Bernardinai.lt is a Lithuanian online newspaper. It was launched on February 21, 2004 and is run by Vilnius Franciscan community. It was founded as an alternative to major Lithuanian media, with a goal to provide objective information. The motto of the newspaper is a Confucius quote: "Instead of cursing the darkness, light a candle!"
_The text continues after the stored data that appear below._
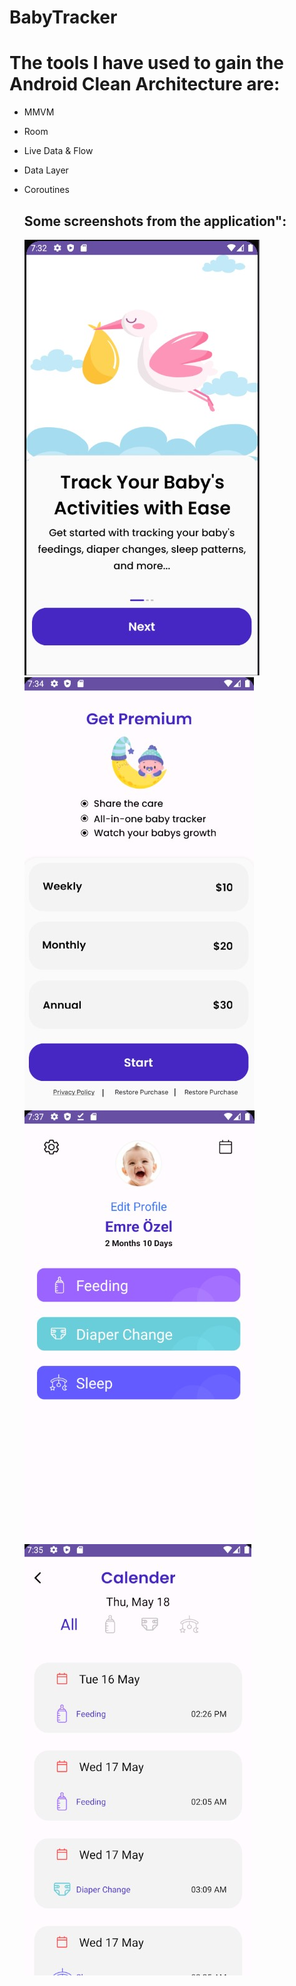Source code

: # BabyTracker
 
# The tools I have used to gain the Android Clean Architecture are:

- MMVM
- Room
- Live Data & Flow
- Data Layer 
- Coroutines

  ## Some screenshots from the application":

  
  ![OnBoarding](onBoarding.jpg)![InApp](inApp.jpg)![Home](home.jpg)![Calender](calender.jpg)


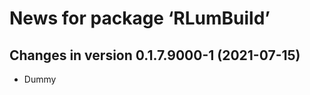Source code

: 




<!-- NEWS.md was auto-generated by NEWS.Rmd. Please DO NOT edit by hand!-->

# News for package ‘RLumBuild’

## Changes in version 0.1.7.9000-1 (2021-07-15)

-   Dummy
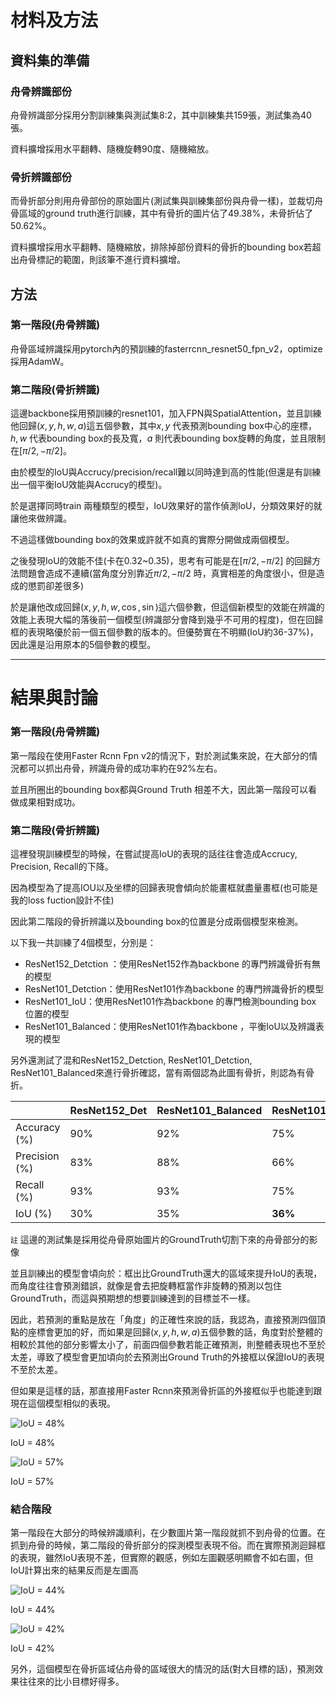 # 材料及方法

## 資料集的準備

### 舟骨辨識部份

舟骨辨識部分採用分割訓練集與測試集8:2，其中訓練集共159張，測試集為40張。

資料擴增採用水平翻轉、隨機旋轉90度、隨機縮放。

### 骨折辨識部份

而骨折部分則用舟骨部份的原始圖片(測試集與訓練集部份與舟骨一樣)，並裁切舟骨區域的ground truth進行訓練，其中有骨折的圖片佔了49.38%，未骨折佔了50.62%。

資料擴增採用水平翻轉、隨機縮放，排除掉部份資料的骨折的bounding box若超出舟骨標記的範圍，則該筆不進行資料擴增。

## 方法

### 第一階段(舟骨辨識)

舟骨區域辨識採用pytorch內的預訓練的fasterrcnn_resnet50_fpn_v2，optimize採用AdamW。

### 第二階段(骨折辨識)

這邊backbone採用預訓練的resnet101，加入FPN與SpatialAttention，並且訓練他回歸$(x,y,h,w,a)$這五個參數，其中$x,y$ 代表預測bounding box中心的座標，$h,w$ 代表bounding box的長及寬，$a$ 則代表bounding box旋轉的角度，並且限制在$[\pi/2,-\pi/2]$。

由於模型的IoU與Accrucy/precision/recall難以同時達到高的性能(但還是有訓練出一個平衡IoU效能與Accrucy的模型)。

於是選擇同時train 兩種類型的模型，IoU效果好的當作偵測IoU，分類效果好的就讓他來做辨識。

不過這樣做bounding box的效果或許就不如真的實際分開做成兩個模型。

之後發現IoU的效能不佳(卡在0.32~0.35)，思考有可能是在$[\pi/2,-\pi/2]$ 的回歸方法問題會造成不連續(當角度分別靠近$\pi/2,-\pi/2$ 時，真實相差的角度很小，但是造成的懲罰卻差很多)

於是讓他改成回歸$(x,y,h,w,\cos,\sin)$這六個參數，但這個新模型的效能在辨識的效能上表現大幅的落後前一個模型(辨識部分會降到幾乎不可用的程度)，但在回歸框的表現略優於前一個五個參數的版本的。但優勢實在不明顯(IoU約36-37%)，因此還是沿用原本的5個參數的模型。

---

# 結果與討論

### 第一階段(舟骨辨識)

第一階段在使用Faster Rcnn Fpn v2的情況下，對於測試集來說，在大部分的情況都可以抓出舟骨，辨識舟骨的成功率約在92%左右。

並且所圈出的bounding box都與Ground Truth 相差不大，因此第一階段可以看做成果相對成功。

### 第二階段(骨折辨識)

這裡發現訓練模型的時候，在嘗試提高IoU的表現的話往往會造成Accrucy, Precision, Recall的下降。

因為模型為了提高IOU以及坐標的回歸表現會傾向於能畫框就盡量畫框(也可能是我的loss fuction設計不佳)

因此第二階段的骨折辨識以及bounding box的位置是分成兩個模型來檢測。

以下我一共訓練了4個模型，分別是：

- ResNet152_Detction ：使用ResNet152作為backbone 的專門辨識骨折有無的模型
- ResNet101_Detction：使用ResNet101作為backbone 的專門辨識骨折的模型
- ResNet101_IoU：使用ResNet101作為backbone 的專門檢測bounding box 位置的模型
- ResNet101_Balanced：使用ResNet101作為backbone ，平衡IoU以及辨識表現的模型

另外還測試了混和ResNet152_Detction, ResNet101_Detction, ResNet101_Balanced來進行骨折確認，當有兩個認為此圖有骨折，則認為有骨折。

|  | ResNet152_Det | ResNet101_Balanced | ResNet101_IoU | ResNet101_Det | Mixed |
| --- | --- | --- | --- | --- | --- |
| Accuracy (%) | 90% | 92% | 75% | **95%** | **95%** |
| Precision (%) | 83% | 88% | 66% | **93%** | 88% |
| Recall (%) | 93% | 93% | 75% | 93% | **100%** |
| IoU (%) | 30% | 35% | **36%** | 31% | x |

`註` 這邊的測試集是採用從舟骨原始圖片的GroundTruth切割下來的舟骨部分的影像

並且訓練出的模型會頃向於：框出比GroundTruth還大的區域來提升IoU的表現，而角度往往會預測錯誤，就像是會去把旋轉框當作非旋轉的預測以包住GroundTruth，而這與預期想的想要訓練達到的目標並不一樣。

因此，若預測的重點是放在「角度」的正確性來說的話，我認為，直接預測四個頂點的座標會更加的好，而如果是回歸$(x,y,h,w,a)$五個參數的話，角度對於整體的相較於其他的部分影響太小了，前面四個參數若能正確預測，則整體表現也不至於太差，導致了模型會更加頃向於去預測出Ground Truth的外接框以保證IoU的表現不至於太差。

但如果是這樣的話，那直接用Faster Rcnn來預測骨折區的外接框似乎也能達到跟現在這個模型相似的表現。

![IoU = 48%](https://prod-files-secure.s3.us-west-2.amazonaws.com/f2aa755b-2a79-4338-a5a0-ad1e060a7ae1/942aebf4-7b15-465d-a1ca-1a9f6a98efab/image.png)

IoU = 48%

![IoU = 57%](https://prod-files-secure.s3.us-west-2.amazonaws.com/f2aa755b-2a79-4338-a5a0-ad1e060a7ae1/509ce384-d41e-4f40-aabd-f0567873cab7/image.png)

IoU = 57%

### 結合階段

第一階段在大部分的時候辨識順利，在少數圖片第一階段就抓不到舟骨的位置。在抓到舟骨的時候，第二階段的骨折部分的探測模型表現不俗。而在實際預測迴歸框的表現，雖然IoU表現不差，但實際的觀感，例如左圖觀感明顯會不如右圖，但IoU計算出來的結果反而是左圖高

![IoU = 44%](https://prod-files-secure.s3.us-west-2.amazonaws.com/f2aa755b-2a79-4338-a5a0-ad1e060a7ae1/9f77c310-cf07-40d1-8131-b3a0adfc29d5/image.png)

IoU = 44%

![IoU = 42%](https://prod-files-secure.s3.us-west-2.amazonaws.com/f2aa755b-2a79-4338-a5a0-ad1e060a7ae1/ba316a75-6da8-4a83-bb5c-cd5757ce2896/image.png)

IoU = 42%

另外，這個模型在骨折區域佔舟骨的區域很大的情況的話(對大目標的話)，預測效果往往來的比小目標好得多。
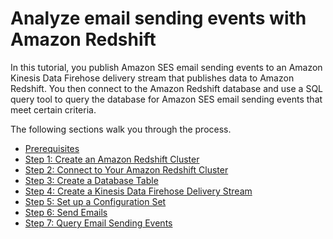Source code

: # Analyze email sending events with Amazon Redshift<a name="event-publishing-redshift"></a>

In this tutorial, you publish Amazon SES email sending events to an Amazon Kinesis Data Firehose delivery stream that publishes data to Amazon Redshift\. You then connect to the Amazon Redshift database and use a SQL query tool to query the database for Amazon SES email sending events that meet certain criteria\.

The following sections walk you through the process\.
+ [Prerequisites](event-publishing-redshift-prerequisites.md)
+ [Step 1: Create an Amazon Redshift Cluster](event-publishing-redshift-cluster.md)
+ [Step 2: Connect to Your Amazon Redshift Cluster](event-publishing-redshift-cluster-connect.md)
+ [Step 3: Create a Database Table](event-publishing-redshift-table.md)
+ [Step 4: Create a Kinesis Data Firehose Delivery Stream](event-publishing-redshift-firehose-stream.md)
+ [Step 5: Set up a Configuration Set](event-publishing-redshift-configuration-set.md)
+ [Step 6: Send Emails](event-publishing-redshift-send-email.md)
+ [Step 7: Query Email Sending Events](event-publishing-redshift-query.md)
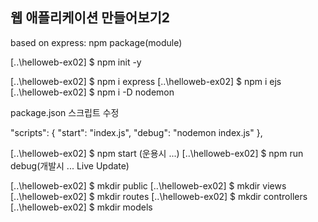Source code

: ## 웹 애플리케이션 만들어보기2

based on express: npm package(module)

[..\helloweb-ex02] $ npm init -y

[..\helloweb-ex02] $ npm i express
[..\helloweb-ex02] $ npm i ejs
[..\helloweb-ex02] $ npm i -D nodemon

package.json 스크립트 수정

"scripts": {
"start": "index.js",
"debug": "nodemon index.js"
},

[..\helloweb-ex02] $ npm start (운용시 ...)
[..\helloweb-ex02] $ npm run debug(개발시 ... Live Update)

[..\helloweb-ex02] $ mkdir public
[..\helloweb-ex02] $ mkdir views
[..\helloweb-ex02] $ mkdir routes
[..\helloweb-ex02] $ mkdir controllers
[..\helloweb-ex02] $ mkdir models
Editorial staff and authors 

Current editor in chief of the website is Andrius Navickas; culture, family and education sector is edited by Elvyra Kučinskaitė; politics, economics and civics society - Loreta Povilionienė, language editor is Michailina Bočiarova and technical editor - Povilas Zaleskis

The newspaper has published writings by many renowned Lithuanian journalists and social activists: Rimvydas Paleckis, Ginas Dabašinskas, Dalius Stancikas, Vladimiras Laučius, Tomas Viluckas, Valdas Kilpys, Aušra Maslauskaitė, Doloresa Kazragytė, Giedrius Kuprevičius, Egdūnas Račius, Laima Arnatkevičiūtė, Gintautas Vaitoška, Leonidas Donskis, Virgis Valentinavičius, Arūnas Poviliūnas, Indrė Makaraitytė, Rytis Juozapavičius, Vytautas Radžvilas and others.